• [ABOUT THIS TASK] Run through the data and copy out every line that mentions the word "your".

━━ INPUT MATERIAL

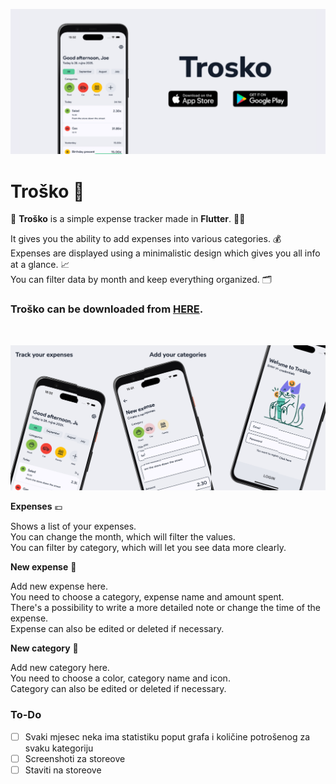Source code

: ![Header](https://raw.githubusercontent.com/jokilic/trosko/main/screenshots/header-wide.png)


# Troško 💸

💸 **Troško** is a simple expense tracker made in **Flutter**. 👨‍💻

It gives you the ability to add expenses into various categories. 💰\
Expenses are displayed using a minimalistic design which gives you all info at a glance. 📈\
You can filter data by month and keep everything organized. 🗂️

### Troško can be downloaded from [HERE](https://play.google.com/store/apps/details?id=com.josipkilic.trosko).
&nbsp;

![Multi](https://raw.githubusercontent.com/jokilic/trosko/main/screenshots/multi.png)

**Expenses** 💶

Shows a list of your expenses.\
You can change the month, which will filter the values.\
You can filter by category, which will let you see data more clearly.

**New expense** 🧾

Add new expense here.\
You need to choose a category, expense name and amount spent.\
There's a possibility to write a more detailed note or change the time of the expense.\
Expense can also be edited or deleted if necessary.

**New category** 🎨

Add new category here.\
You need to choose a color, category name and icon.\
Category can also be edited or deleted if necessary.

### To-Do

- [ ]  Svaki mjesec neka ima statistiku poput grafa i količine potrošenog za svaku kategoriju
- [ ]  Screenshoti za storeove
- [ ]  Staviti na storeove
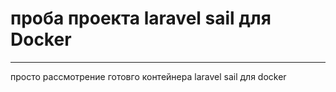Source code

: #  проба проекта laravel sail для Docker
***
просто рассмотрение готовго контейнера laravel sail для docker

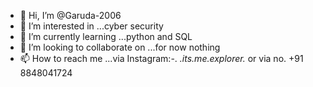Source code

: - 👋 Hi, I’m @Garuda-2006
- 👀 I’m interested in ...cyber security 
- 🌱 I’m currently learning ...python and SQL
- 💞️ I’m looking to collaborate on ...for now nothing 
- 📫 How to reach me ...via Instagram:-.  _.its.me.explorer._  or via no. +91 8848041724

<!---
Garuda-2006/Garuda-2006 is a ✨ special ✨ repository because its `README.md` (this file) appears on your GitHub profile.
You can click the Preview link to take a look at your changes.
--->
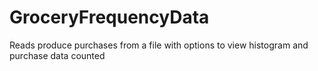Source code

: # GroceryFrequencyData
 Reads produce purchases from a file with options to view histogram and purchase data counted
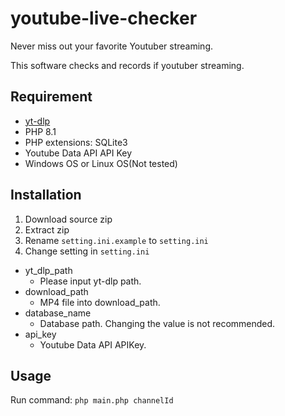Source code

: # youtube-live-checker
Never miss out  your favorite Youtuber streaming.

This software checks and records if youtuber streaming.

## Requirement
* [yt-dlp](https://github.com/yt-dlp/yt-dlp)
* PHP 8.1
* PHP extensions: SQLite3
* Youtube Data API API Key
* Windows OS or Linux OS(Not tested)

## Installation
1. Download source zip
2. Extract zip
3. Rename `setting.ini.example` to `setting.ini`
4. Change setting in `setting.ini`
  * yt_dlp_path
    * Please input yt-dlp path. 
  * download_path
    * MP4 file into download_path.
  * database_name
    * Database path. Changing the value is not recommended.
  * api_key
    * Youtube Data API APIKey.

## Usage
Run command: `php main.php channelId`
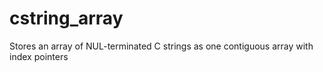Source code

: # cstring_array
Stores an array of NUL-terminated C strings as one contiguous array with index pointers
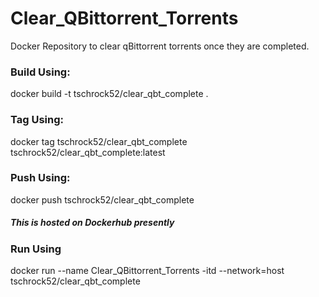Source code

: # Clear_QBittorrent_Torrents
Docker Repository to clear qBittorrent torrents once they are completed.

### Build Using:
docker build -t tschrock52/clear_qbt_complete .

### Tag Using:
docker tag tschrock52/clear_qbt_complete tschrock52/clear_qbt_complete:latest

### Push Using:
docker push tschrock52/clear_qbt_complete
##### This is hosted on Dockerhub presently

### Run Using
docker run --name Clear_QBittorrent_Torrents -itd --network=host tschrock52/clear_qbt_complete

━━━━
━━ INPUT MATERIAL

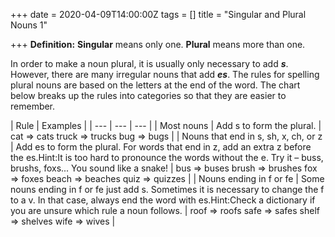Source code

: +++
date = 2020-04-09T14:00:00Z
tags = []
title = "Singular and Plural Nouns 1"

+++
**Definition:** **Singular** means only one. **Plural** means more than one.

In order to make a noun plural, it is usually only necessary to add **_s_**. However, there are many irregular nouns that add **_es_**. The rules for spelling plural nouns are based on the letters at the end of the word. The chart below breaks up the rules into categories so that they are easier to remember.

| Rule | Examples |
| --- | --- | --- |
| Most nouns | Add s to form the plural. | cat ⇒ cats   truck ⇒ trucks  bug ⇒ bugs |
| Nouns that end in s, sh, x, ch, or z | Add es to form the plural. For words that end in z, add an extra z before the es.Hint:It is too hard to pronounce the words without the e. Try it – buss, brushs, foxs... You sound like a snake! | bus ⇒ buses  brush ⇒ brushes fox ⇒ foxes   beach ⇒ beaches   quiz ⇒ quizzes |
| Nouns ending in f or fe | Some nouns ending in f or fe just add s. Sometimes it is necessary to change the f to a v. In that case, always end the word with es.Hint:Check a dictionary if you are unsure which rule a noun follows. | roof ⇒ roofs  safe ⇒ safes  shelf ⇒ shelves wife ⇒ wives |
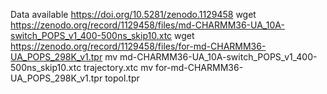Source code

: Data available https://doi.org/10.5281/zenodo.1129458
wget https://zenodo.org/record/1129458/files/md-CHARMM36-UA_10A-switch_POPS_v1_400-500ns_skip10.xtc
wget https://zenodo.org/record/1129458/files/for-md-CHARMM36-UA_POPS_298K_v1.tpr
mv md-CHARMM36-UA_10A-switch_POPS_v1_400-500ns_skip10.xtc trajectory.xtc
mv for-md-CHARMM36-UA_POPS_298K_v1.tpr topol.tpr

━━━━

• [REPLY]
Shows a list of your expenses.\
Garuda-2006/Garuda-2006 is a ✨ special ✨ repository because its `README.md` (this file) appears on your GitHub profile.
You can click the Preview link to take a look at your changes.
Never miss out  your favorite Youtuber streaming.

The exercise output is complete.